+++ DATA +++
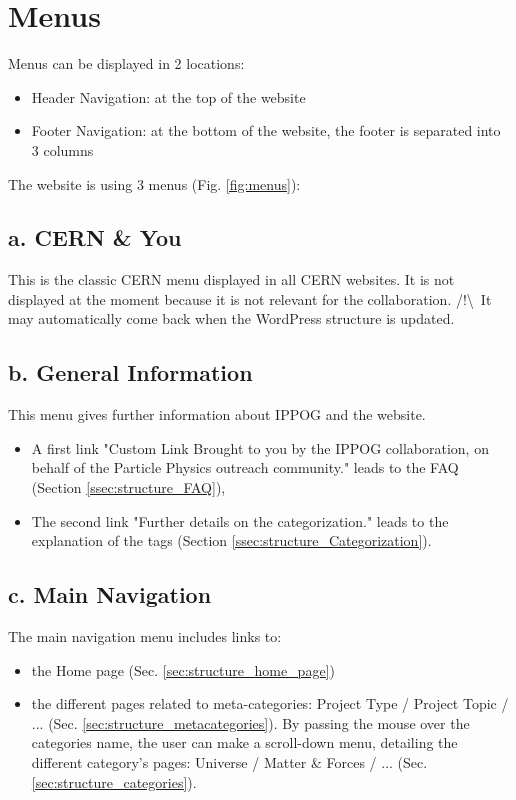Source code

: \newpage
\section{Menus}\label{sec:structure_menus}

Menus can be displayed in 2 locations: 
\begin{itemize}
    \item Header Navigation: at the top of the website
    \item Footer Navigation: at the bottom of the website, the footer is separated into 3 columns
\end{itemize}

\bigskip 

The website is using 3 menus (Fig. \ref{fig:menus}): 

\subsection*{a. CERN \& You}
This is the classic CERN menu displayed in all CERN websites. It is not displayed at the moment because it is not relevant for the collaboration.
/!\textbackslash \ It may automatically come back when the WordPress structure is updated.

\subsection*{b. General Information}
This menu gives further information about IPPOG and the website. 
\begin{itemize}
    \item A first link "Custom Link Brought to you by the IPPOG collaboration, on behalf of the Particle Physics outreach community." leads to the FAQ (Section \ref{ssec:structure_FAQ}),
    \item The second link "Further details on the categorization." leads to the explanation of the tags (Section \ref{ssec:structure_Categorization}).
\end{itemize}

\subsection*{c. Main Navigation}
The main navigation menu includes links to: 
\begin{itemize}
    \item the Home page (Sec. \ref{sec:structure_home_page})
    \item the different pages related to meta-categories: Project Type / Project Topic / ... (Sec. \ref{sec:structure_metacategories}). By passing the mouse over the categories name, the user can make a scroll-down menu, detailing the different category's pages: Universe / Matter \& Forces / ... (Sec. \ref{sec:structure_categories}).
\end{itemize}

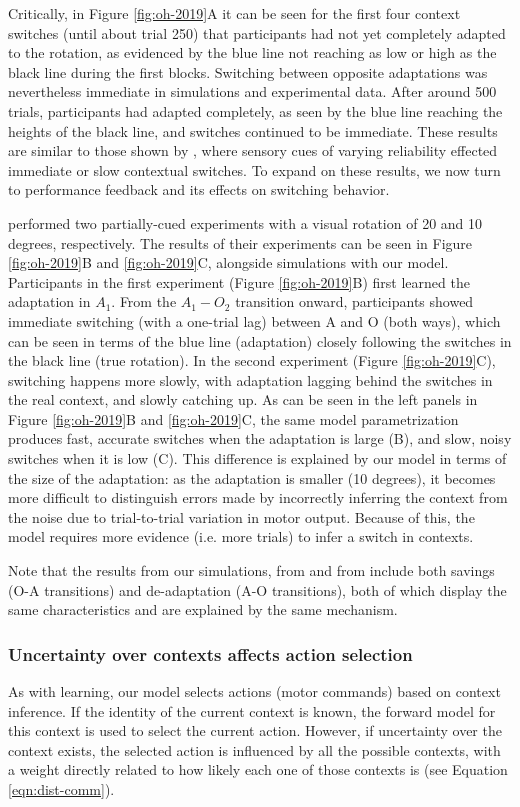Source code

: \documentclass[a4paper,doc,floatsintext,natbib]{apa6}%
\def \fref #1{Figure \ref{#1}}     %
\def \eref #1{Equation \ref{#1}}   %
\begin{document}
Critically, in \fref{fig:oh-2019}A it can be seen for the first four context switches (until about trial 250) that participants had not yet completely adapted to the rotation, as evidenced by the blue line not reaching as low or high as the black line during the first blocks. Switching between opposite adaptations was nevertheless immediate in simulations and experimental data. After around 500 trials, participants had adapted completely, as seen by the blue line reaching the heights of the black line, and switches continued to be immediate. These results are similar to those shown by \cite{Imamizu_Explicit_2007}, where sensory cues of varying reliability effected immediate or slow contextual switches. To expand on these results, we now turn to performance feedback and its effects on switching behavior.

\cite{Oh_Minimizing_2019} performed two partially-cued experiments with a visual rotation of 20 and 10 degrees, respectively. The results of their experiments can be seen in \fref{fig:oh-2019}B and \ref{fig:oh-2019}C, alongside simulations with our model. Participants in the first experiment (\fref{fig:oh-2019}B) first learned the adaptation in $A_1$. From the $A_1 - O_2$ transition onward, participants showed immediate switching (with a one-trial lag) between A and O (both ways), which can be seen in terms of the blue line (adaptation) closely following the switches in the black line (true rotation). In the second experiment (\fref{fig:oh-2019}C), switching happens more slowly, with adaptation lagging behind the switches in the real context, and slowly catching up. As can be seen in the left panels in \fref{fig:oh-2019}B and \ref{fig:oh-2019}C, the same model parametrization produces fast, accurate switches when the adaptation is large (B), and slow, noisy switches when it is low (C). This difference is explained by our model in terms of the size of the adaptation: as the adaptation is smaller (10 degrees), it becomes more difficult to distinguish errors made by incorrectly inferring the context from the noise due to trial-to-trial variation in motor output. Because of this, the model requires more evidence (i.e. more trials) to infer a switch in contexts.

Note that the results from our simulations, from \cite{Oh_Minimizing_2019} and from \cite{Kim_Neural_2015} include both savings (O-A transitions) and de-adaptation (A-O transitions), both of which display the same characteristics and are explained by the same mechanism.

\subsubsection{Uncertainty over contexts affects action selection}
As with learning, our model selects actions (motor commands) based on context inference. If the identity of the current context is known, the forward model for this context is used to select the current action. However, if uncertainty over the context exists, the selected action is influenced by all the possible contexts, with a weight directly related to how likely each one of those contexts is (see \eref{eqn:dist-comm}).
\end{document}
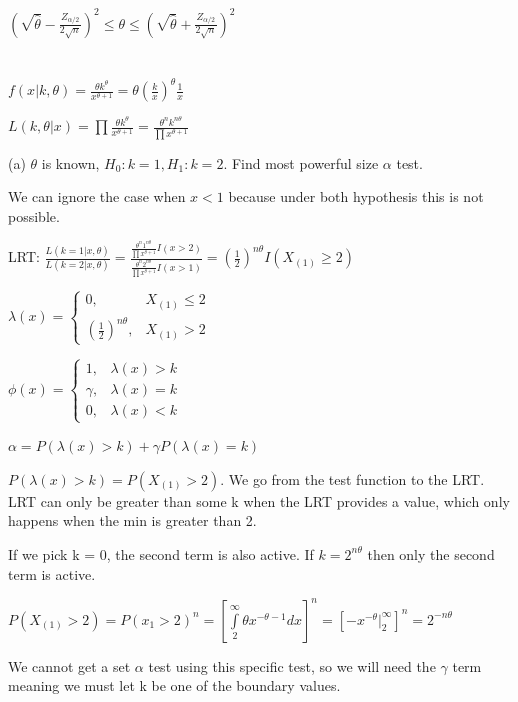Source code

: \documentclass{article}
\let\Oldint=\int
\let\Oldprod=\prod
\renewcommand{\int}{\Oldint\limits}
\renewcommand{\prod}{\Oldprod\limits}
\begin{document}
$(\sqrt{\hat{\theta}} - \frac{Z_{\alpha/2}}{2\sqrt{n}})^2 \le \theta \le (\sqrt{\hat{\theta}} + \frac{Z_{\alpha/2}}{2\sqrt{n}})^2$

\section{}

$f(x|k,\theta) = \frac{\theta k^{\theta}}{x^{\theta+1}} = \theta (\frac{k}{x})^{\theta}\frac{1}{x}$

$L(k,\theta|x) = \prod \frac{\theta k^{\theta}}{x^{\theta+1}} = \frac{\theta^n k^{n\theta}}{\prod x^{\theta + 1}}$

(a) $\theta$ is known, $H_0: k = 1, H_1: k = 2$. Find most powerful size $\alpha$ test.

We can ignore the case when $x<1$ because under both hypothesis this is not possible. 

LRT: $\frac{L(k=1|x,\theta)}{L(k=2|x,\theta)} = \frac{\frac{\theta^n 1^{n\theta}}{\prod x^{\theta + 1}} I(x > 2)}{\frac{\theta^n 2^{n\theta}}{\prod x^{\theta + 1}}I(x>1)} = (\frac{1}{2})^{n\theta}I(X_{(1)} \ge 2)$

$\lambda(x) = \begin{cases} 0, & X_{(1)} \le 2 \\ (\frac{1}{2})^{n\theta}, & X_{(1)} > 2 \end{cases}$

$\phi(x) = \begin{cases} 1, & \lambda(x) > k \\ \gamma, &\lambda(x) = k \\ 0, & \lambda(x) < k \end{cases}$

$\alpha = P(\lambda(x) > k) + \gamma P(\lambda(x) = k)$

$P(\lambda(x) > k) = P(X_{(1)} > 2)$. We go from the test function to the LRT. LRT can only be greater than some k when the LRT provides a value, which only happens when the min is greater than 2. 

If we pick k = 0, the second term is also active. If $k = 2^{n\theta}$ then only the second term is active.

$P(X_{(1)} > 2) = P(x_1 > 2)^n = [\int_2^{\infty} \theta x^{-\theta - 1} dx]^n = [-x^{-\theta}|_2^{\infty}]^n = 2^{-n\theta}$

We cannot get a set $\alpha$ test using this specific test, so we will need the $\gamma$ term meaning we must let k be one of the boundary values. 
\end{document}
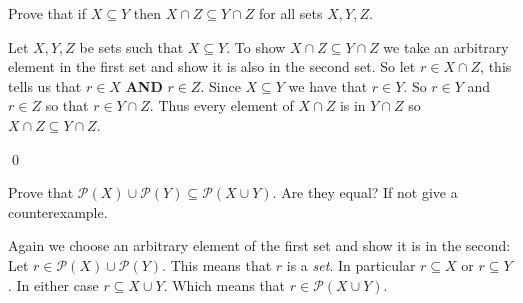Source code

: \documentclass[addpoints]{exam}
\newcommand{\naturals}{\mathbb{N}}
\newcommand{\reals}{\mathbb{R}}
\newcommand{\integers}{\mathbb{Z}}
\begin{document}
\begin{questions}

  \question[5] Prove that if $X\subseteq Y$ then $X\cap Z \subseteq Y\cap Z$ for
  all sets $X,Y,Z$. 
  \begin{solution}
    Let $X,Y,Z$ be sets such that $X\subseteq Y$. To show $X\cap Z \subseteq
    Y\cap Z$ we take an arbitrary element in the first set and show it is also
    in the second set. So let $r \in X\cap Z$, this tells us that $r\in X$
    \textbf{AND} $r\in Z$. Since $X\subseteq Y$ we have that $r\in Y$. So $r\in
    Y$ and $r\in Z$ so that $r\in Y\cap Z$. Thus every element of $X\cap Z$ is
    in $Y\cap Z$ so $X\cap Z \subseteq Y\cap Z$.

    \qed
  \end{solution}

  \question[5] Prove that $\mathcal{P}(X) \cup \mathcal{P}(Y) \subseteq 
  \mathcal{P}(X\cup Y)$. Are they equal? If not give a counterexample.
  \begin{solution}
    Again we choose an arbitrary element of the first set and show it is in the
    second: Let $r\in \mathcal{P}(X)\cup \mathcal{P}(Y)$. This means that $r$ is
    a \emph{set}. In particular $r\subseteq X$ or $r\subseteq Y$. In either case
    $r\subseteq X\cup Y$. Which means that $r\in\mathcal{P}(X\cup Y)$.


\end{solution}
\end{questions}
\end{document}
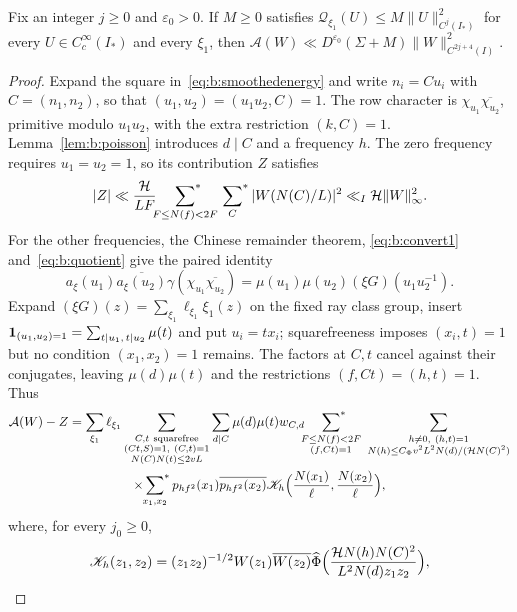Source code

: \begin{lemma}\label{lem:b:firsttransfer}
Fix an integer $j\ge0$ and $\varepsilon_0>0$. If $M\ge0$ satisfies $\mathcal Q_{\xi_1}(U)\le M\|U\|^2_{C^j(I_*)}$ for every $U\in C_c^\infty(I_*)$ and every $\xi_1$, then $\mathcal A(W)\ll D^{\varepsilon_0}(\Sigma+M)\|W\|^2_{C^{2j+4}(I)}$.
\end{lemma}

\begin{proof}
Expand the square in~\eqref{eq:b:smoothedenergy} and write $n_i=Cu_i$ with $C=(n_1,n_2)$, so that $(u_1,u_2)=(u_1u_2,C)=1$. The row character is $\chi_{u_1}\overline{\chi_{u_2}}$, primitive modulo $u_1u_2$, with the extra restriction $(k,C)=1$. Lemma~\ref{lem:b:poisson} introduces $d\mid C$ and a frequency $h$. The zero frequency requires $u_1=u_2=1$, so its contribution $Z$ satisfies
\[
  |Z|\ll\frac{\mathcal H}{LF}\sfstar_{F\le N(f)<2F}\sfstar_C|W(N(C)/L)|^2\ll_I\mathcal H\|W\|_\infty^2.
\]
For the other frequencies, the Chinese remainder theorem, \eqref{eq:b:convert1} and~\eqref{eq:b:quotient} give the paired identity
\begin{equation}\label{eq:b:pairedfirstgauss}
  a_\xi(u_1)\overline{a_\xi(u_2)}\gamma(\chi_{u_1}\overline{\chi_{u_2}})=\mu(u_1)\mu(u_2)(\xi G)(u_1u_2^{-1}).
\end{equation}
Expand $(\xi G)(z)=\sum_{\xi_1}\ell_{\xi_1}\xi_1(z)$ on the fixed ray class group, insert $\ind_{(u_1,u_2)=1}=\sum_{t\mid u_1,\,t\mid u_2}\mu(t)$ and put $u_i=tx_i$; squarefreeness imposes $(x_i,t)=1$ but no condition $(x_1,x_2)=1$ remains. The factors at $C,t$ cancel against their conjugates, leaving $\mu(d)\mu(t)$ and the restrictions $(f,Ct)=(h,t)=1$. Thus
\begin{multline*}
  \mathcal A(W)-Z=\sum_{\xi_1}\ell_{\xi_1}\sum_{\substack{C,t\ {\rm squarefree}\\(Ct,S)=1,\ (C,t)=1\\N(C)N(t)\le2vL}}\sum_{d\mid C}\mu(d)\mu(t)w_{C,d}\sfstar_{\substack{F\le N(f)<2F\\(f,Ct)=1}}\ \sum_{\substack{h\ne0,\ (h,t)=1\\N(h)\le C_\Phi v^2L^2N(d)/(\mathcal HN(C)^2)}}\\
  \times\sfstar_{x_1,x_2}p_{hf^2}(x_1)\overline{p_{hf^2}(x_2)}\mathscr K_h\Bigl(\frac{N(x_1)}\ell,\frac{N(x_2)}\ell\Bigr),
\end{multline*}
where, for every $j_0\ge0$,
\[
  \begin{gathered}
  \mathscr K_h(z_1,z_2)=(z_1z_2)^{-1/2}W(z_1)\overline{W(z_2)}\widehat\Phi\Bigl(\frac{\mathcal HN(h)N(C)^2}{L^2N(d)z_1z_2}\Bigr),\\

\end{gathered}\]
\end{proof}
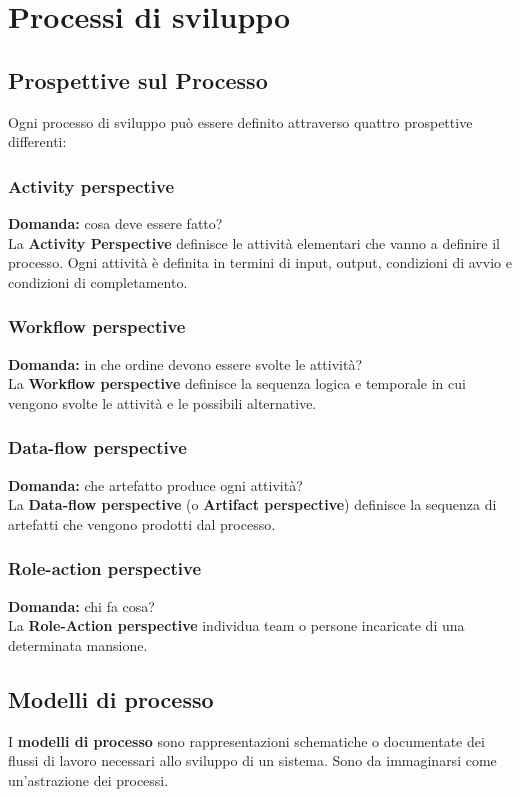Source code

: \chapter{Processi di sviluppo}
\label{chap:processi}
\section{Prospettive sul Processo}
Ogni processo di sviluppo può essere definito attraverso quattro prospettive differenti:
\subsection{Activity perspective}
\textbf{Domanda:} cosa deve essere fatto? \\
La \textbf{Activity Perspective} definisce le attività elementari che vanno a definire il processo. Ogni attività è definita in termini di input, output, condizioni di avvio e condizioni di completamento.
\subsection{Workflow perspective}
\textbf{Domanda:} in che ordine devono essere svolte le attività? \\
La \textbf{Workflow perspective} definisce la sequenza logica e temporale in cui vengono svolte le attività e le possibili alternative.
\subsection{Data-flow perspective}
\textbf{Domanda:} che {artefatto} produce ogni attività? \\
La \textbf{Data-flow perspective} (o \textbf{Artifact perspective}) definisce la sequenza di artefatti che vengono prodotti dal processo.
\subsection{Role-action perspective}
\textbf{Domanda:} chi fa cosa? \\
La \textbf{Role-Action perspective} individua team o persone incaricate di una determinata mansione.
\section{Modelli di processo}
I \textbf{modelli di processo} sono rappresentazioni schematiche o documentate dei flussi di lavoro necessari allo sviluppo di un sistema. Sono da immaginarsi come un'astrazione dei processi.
+++
[YOUR TASK] Pull out all lines of the data with the string "limits".

[ANSWER BELOW]
\renewcommand{\int}{\Oldint\limits}
\renewcommand{\prod}{\Oldprod\limits}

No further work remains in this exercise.